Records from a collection
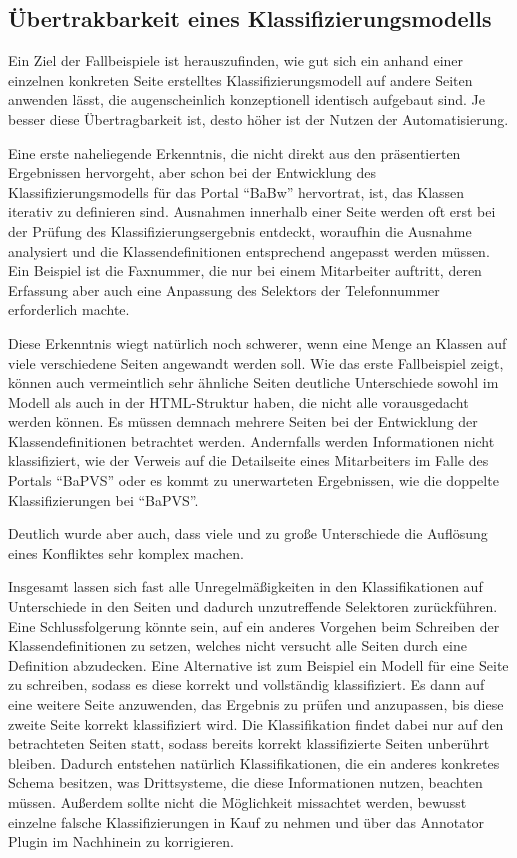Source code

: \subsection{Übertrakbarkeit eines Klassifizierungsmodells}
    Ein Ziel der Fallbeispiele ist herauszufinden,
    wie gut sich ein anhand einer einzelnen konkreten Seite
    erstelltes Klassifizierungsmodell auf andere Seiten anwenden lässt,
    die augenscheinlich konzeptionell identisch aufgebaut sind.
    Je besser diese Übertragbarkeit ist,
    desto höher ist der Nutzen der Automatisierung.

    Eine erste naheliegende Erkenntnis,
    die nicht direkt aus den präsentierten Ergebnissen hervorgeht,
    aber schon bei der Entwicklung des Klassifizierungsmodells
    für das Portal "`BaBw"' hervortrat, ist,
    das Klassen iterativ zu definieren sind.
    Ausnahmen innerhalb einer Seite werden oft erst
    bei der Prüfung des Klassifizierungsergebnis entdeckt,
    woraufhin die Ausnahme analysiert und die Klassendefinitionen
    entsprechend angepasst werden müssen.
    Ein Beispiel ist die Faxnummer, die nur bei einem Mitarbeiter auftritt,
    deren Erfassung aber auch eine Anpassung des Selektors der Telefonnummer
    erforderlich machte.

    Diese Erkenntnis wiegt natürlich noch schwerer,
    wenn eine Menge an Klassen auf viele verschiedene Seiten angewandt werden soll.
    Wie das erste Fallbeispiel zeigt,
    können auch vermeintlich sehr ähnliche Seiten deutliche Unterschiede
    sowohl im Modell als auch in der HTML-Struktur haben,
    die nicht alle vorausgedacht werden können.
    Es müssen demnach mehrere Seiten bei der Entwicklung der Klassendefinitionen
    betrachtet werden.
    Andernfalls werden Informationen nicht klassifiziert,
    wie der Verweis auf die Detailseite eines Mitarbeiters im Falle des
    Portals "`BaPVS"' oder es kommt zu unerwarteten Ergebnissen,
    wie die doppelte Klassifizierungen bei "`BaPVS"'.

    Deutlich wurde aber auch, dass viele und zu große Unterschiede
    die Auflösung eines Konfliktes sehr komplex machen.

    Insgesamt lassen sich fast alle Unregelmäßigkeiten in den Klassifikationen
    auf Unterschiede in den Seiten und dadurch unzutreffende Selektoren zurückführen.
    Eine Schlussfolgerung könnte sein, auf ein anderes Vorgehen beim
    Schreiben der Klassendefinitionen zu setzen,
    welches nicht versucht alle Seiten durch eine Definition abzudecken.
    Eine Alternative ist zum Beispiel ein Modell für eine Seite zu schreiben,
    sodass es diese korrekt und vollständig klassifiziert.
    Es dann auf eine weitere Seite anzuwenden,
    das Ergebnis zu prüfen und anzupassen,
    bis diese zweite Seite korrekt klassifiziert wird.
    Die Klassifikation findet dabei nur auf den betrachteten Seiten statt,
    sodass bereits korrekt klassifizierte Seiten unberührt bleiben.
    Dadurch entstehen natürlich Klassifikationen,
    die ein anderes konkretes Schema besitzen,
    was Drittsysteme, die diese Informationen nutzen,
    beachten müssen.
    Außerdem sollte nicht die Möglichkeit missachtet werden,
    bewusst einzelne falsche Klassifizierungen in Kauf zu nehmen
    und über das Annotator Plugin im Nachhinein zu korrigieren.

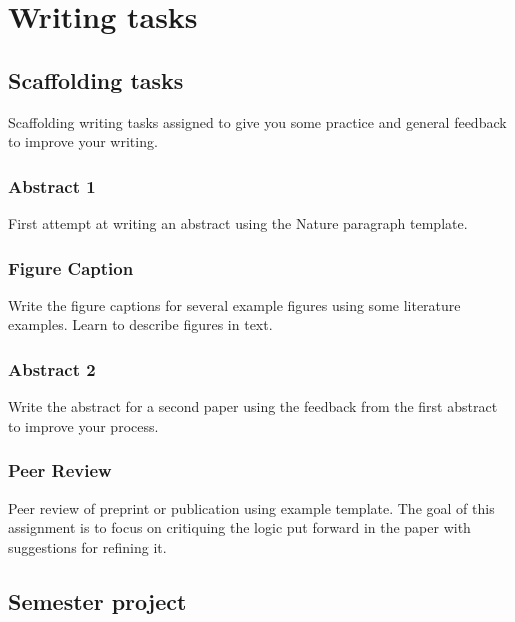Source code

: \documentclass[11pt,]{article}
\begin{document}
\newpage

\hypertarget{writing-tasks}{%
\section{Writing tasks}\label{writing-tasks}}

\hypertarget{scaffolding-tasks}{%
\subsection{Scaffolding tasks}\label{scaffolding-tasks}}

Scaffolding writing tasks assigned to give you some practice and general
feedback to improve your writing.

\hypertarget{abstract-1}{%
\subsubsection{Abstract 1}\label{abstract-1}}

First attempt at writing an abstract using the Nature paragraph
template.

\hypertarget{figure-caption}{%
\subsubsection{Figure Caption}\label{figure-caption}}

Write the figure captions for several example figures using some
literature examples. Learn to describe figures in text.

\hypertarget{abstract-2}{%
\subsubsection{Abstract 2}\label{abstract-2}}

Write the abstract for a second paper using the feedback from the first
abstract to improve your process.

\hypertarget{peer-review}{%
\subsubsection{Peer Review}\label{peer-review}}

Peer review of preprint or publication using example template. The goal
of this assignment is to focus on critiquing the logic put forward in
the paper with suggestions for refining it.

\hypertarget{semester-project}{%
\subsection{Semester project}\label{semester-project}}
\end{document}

_Assigned task_
The answer must be a single number: how many lines in the data contain the string "korrekt"?

_Completed exercise_
3